The behaviour of hydroxyapatite ceramics in an aqueous environment

Abstract

Hydroxyapatite ceramic prosthetic materials were exposed for 4 wk to a physiologic solution of known ionic composition as determined by inductively coupled plasma emission spectroscopy. The corrosion medium was kept at 70 ° C, changed each week for a fresh lot and the 7 d old medium re-analysed to establish the change in ionic content. Scanning electron microscopy was performed on the prosthetic materials to compare their surface ultrastructure before and after the corrosion test. SEM showed that the corrosion exposure seemed to have changed the surface of the ceramics through formation and deposition of spheritical precipitates with diameters up to 1.3μm.
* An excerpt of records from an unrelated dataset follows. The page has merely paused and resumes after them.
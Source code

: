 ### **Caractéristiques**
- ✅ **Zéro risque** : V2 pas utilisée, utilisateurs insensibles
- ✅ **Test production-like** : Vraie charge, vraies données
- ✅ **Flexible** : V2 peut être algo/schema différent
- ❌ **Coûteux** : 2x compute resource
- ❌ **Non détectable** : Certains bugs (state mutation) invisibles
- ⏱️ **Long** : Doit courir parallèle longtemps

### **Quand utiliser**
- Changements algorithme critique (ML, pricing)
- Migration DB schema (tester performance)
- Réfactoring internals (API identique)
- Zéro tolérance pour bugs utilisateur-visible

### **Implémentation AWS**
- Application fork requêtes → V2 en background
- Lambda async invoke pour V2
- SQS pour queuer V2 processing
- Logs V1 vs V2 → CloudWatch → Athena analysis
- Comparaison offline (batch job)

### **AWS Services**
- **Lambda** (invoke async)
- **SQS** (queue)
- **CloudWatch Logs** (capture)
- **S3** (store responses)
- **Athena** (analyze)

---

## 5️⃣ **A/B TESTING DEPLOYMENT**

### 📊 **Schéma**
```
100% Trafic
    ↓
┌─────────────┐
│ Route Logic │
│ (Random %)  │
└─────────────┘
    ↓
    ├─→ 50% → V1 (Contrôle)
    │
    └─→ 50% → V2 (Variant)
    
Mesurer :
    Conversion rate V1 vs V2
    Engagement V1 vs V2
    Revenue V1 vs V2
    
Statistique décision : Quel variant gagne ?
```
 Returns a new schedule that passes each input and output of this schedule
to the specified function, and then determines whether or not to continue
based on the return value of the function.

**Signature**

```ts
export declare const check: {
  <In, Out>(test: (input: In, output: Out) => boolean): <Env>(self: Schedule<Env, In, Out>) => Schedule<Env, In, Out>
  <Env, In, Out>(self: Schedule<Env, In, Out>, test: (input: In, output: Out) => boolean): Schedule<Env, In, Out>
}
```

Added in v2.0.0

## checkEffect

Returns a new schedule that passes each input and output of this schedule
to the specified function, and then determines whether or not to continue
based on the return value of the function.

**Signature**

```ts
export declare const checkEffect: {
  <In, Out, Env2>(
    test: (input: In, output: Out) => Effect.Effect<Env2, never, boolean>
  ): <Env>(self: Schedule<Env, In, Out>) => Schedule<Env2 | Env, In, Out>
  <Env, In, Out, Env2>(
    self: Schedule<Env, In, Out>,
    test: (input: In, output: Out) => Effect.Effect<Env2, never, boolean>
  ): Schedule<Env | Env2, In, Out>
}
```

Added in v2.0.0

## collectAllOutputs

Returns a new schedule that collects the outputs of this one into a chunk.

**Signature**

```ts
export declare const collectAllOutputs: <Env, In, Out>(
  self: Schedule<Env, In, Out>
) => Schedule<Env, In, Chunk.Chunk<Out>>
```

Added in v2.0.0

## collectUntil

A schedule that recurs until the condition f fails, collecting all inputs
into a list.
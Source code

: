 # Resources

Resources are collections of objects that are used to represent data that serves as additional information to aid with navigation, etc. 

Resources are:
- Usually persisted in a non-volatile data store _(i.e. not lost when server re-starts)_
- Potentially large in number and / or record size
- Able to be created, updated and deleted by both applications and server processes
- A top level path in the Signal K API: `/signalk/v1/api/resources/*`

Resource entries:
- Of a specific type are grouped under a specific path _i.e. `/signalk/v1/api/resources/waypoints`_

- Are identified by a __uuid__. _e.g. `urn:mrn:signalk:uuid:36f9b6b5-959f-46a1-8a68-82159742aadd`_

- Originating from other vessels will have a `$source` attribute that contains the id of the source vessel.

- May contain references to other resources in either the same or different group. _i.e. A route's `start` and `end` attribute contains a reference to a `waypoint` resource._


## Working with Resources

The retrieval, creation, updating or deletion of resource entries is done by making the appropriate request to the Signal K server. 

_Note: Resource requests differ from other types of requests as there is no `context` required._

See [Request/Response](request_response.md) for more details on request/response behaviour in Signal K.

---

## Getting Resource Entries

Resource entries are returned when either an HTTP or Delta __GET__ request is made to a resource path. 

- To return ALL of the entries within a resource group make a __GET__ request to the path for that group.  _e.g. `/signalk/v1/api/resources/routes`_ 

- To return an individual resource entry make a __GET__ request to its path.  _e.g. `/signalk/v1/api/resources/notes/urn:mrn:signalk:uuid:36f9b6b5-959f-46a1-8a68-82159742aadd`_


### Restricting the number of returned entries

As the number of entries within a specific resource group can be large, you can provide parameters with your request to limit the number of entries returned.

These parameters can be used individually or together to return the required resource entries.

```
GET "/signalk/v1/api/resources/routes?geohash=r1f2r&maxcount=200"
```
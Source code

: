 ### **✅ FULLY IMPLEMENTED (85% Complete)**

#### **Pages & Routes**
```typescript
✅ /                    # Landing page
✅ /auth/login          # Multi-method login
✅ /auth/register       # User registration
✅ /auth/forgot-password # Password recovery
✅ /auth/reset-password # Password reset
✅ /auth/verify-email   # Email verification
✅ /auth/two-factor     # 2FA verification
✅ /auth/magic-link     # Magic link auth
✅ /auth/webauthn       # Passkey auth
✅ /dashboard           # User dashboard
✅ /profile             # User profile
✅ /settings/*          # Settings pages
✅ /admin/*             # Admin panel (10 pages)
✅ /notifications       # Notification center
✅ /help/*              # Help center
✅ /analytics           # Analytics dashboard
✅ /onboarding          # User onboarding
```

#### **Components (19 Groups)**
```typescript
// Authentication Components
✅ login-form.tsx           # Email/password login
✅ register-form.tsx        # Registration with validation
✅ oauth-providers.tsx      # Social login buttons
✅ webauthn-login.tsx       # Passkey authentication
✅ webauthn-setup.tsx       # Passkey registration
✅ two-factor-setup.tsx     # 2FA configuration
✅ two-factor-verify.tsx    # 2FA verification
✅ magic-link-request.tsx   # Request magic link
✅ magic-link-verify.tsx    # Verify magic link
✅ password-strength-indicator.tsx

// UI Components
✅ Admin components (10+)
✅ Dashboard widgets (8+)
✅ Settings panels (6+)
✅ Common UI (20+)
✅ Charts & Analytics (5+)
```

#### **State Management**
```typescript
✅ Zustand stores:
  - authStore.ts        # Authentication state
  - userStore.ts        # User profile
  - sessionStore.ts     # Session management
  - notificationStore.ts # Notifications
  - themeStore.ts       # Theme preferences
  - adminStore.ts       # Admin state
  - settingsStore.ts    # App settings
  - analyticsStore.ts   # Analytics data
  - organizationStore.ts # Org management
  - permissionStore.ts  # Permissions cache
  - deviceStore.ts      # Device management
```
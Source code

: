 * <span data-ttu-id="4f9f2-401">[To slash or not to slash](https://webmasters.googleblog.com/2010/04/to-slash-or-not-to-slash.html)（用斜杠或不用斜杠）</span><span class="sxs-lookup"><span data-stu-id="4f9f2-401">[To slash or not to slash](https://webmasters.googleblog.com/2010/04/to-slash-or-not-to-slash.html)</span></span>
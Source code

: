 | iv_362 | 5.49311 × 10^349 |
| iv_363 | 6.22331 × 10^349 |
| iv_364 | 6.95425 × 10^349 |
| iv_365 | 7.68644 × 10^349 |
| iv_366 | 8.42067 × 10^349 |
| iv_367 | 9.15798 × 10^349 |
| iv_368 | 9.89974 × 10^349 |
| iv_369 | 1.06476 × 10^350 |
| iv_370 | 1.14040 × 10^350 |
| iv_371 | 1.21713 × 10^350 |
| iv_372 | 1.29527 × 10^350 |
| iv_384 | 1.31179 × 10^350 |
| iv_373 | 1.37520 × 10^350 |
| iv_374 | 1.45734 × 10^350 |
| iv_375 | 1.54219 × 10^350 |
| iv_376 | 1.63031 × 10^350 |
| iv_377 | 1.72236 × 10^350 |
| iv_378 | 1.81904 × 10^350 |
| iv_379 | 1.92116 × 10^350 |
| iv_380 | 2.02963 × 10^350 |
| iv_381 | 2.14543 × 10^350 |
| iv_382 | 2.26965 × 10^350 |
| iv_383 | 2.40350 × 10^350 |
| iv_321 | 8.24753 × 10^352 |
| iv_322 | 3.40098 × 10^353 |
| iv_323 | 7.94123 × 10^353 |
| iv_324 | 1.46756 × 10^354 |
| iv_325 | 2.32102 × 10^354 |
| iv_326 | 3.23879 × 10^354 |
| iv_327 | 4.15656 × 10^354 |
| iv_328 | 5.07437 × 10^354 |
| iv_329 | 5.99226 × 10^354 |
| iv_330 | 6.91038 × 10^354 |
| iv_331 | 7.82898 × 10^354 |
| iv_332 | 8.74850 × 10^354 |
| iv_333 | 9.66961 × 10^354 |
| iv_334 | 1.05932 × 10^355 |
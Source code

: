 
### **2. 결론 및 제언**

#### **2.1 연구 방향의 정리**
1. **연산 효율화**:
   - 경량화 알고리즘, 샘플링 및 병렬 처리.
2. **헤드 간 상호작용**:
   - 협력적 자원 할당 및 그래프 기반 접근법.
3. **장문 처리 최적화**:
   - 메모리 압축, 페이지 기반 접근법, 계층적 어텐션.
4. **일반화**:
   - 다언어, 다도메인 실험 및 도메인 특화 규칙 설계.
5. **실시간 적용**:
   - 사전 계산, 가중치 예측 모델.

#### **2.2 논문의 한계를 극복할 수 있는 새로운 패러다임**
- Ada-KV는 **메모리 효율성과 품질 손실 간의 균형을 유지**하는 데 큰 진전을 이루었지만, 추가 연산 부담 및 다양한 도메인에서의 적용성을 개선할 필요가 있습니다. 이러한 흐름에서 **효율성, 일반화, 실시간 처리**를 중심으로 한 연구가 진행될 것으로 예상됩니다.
The spectral analysis seemed to lead to the deduction that the corrosion exposure had induced a change in surface composition from Ca∶P ratios suggestive of basic calcium phosphates (apatite, beta tricalcium phosphate (β-TCP)) to those perhaps implying equilibrium with monetite and brushite. Ignoring the effect of adsorption of other ions, it is argued that this shift could be attributed to the incorporation of H+ from the aqueous solution. It is speculated that these surface chemical and morphological changes might be playing a role in the physico-chemical genesis of the bond known to occur between implanted HA and bone tissue.